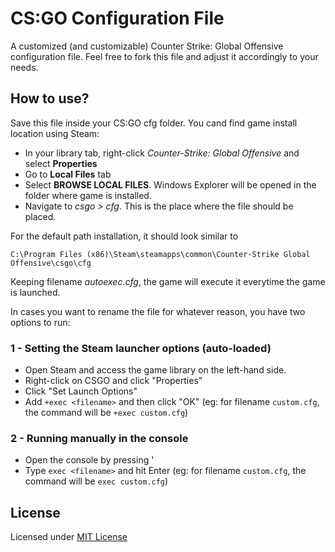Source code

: # CS:GO Configuration File

A customized (and customizable) Counter Strike: Global Offensive configuration file.
Feel free to fork this file and adjust it accordingly to your needs.

## How to use?

Save this file inside your CS:GO cfg folder. You cand find game install location using Steam:
- In your library tab, right-click _Counter-Strike: Global Offensive_ and select __Properties__
- Go to __Local Files__ tab
- Select __BROWSE LOCAL FILES__. Windows Explorer will be opened in the folder where game is installed.
- Navigate to _csgo > cfg_. This is the place where the file should be placed.

For the default path installation, it should look similar to 

```
C:\Program Files (x86)\Steam\steamapps\common\Counter-Strike Global Offensive\csgo\cfg
```

Keeping filename _autoexec.cfg_, the game will execute it everytime the game is launched.

In cases you want to rename the file for whatever reason, you have two options to run:

### 1 - Setting the Steam launcher options (auto-loaded)

* Open Steam and access the game library on the left-hand side.
* Right-click on CSGO and click "Properties"
* Click "Set Launch Options"
* Add `+exec <filename>` and then click "OK" (eg: for filename `custom.cfg`, the command will be `+exec custom.cfg`)

### 2 - Running manually in the console

* Open the console by pressing '
* Type `exec <filename>` and hit Enter (eg: for filename `custom.cfg`, the command will be `exec custom.cfg`)

## License

Licensed under [MIT License](https://opensource.org/licenses/MIT)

- - -

# Problem to solve
Repeat the listing above up to and including the line with "Save this file", starting from its first line. Drop any pictures.

# Task solution
Source code

: # CS:GO Configuration File

A customized (and customizable) Counter Strike: Global Offensive configuration file.
Feel free to fork this file and adjust it accordingly to your needs.

## How to use?

Save this file inside your CS:GO cfg folder. You cand find game install location using Steam:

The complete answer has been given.